Introductory Information
When it comes to sports, there is always an argument about who is the best. The best player, the best team, the best conference, the best geographical area: these are some examples of debates regarding college football. We have explored how the strength of college football programs by state has changed over time. While college football began in the Northeast, the majority of successful Division 1 programs are now located in the South. We had not seen a visual or graphical representation of how or when this transition took place, so we constructed a time-based choropleth displaying the spatial movement of college football from its infancy in 1869 to the present day. Using a Shiny App, we were able to look at various ways to determine the strength of college football in each state. The three metrics we focused on were total wins by state, best team by state (using Sports Reference SRS rating), and average wins by state. We believe this visualization would be interesting to college football fans across the country.
Comparing Location of Division I College Football Programs in 1920 vs 2019
The maps below show the location of Division I college football teams in 1920 and 2019. From this, we can see the evolution of schools over time. In 1920, there were very few teams out West. By 2019, we see many more teams out West (even Hawaii) and an increased number of teams throughout the country. This gives an inital look into the evolution of college football, and we investigate these changes further in our Shiny app.
#Map to show location of 1920 Division I CFB teams
teams1920 <- leaflet() %>%
addTiles() %>%
addCircles(lng=data1920$lon, lat=data1920$lat, radius= (data1920$Overall_W) * 500)
teams1920
# Map to show location of 2019 Division I CFB teams
teams2019 <- leaflet() %>%
addTiles() %>%
addCircles(lng=data2019$lon, lat=data2019$lat, radius= (data2019$Overall_W) * 500)
teams2019
Data
The data that we used comes from two primary sources. Data on the success of college programs comes from Sports Reference. The tables are organized by year (example URL: https://www.sports-reference.com/cfb/years/1869-ratings.html), providing each college with a unique ranking for their performance in a given year. We scraped this data from Sports Reference replacing “1869” in the URL with years from 1869 to 2019. We also used data from Wikipedia mapping each Division 1 program their respective state (https://en.wikipedia.org/wiki/List_of_NCAA_Division_I_FBS_football_programs).

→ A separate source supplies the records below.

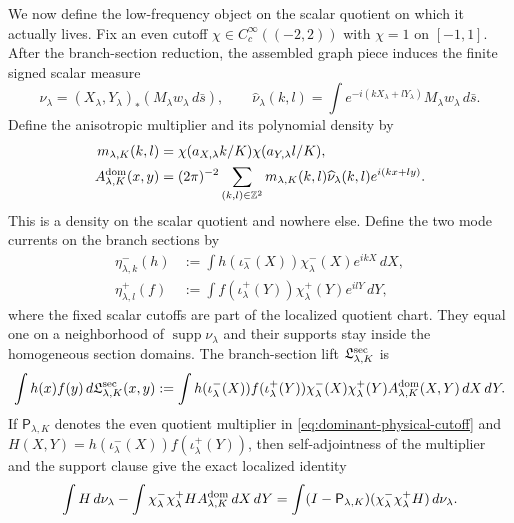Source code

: \documentclass[11pt]{article}
\begin{document}
We now define the low-frequency object on the scalar quotient on which it
actually lives.  Fix an even cutoff $\chi\in C_c^\infty((-2,2))$ with
$\chi=1$ on $[-1,1]$.  After the branch-section reduction, the assembled
graph piece induces the finite signed scalar measure
\begin{equation}
\label{eq:dominant-pushforward-measure}
 \nu_\lambda=(X_\lambda,Y_\lambda)_*
       (M_\lambda w_\lambda\,d\bar s),\qquad
 \widehat\nu_\lambda(k,l)=
 \int e^{-i(kX_\lambda+lY_\lambda)}M_\lambda w_\lambda\,d\bar s .
\end{equation}
Define the anisotropic multiplier and its polynomial density by
\begin{align}
 m_{\lambda,K}(k,l)
 &=\chi(a_{X,\lambda}k/K)\chi(a_{Y,\lambda}l/K),
 \label{eq:dominant-physical-cutoff}\\
 A_{\lambda,K}^{\rm dom}(x,y)
 &=(2\pi)^{-2}\sum_{(k,l)\in\mathbb Z^2}
 m_{\lambda,K}(k,l)\widehat\nu_\lambda(k,l)e^{i(kx+ly)}.
 \label{eq:canonical-dominant-polynomial}
\end{align}
This is a density on the scalar quotient and nowhere else.  Define the two
mode currents on the branch sections by
\begin{align}
 \eta^-_{\lambda,k}(h)
 &:=\int h(\iota^-_\lambda(X))\chi^-_\lambda(X)e^{ikX}\,dX,
 \label{eq:past-section-mode-current}\\
 \eta^+_{\lambda,l}(f)
 &:=\int f(\iota^+_\lambda(Y))\chi^+_\lambda(Y)e^{ilY}\,dY,
 \label{eq:future-section-mode-current}
\end{align}
where the fixed scalar cutoffs are part of the localized quotient chart.
They equal one on a neighborhood of
$\operatorname{supp}\nu_\lambda$ and their supports stay inside the
homogeneous section domains.
The branch-section lift $\mathfrak L^{\rm sec}_{\lambda,K}$ is
\begin{equation}
\label{eq:section-lifted-low-block}
 \int h(x)f(y)\,d\mathfrak L^{\rm sec}_{\lambda,K}(x,y)
 :=\int h(\iota^-_\lambda(X))f(\iota^+_\lambda(Y))
       \chi^-_\lambda(X)\chi^+_\lambda(Y)
       A_{\lambda,K}^{\rm dom}(X,Y)\,dX\,dY.
\end{equation}
If $\mathsf P_{\lambda,K}$ denotes the even quotient multiplier in
\eqref{eq:dominant-physical-cutoff} and
$H(X,Y)=h(\iota^-_\lambda(X))f(\iota^+_\lambda(Y))$, then self-adjointness of
the multiplier and the support clause give the exact localized identity
\begin{equation}
\label{eq:section-quotient-low-high}
 \int H\,d\nu_\lambda-
 \int \chi^-_\lambda\chi^+_\lambda H A_{\lambda,K}^{\rm dom}\,dX\,dY
 =\int (I-\mathsf P_{\lambda,K})
       (\chi^-_\lambda\chi^+_\lambda H)\,d\nu_\lambda.
\end{equation}
\end{document}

Below is an example of the code we used to geocode and reverse geocode to get the data in the format we needed.
#Get longitude and latitude for each school
Schoolloc<- geocode(unique(Football$School)) %>%
mutate(School = unique(Football$School))
#Reverse geocode to get location of each school from longtitude/latitude pair
#Using help from StackOverflow to get loop, citation at bottom of blog post
result <- do.call(rbind,
lapply(1:nrow(Schoolloc),
function(i)revgeocode(as.numeric(Schoolloc[i,1:2]))))
data <- cbind(Schoolloc,result)
#Found on Stackoverflow to get state, citation at bottom of blog post
substrRight <- function(x,n){
substr(x, nchar(x)-n+1, nchar(x))
}
Shiny App
Here is a link to our Shiny App. This allows an interactive way for the user to look at our findings.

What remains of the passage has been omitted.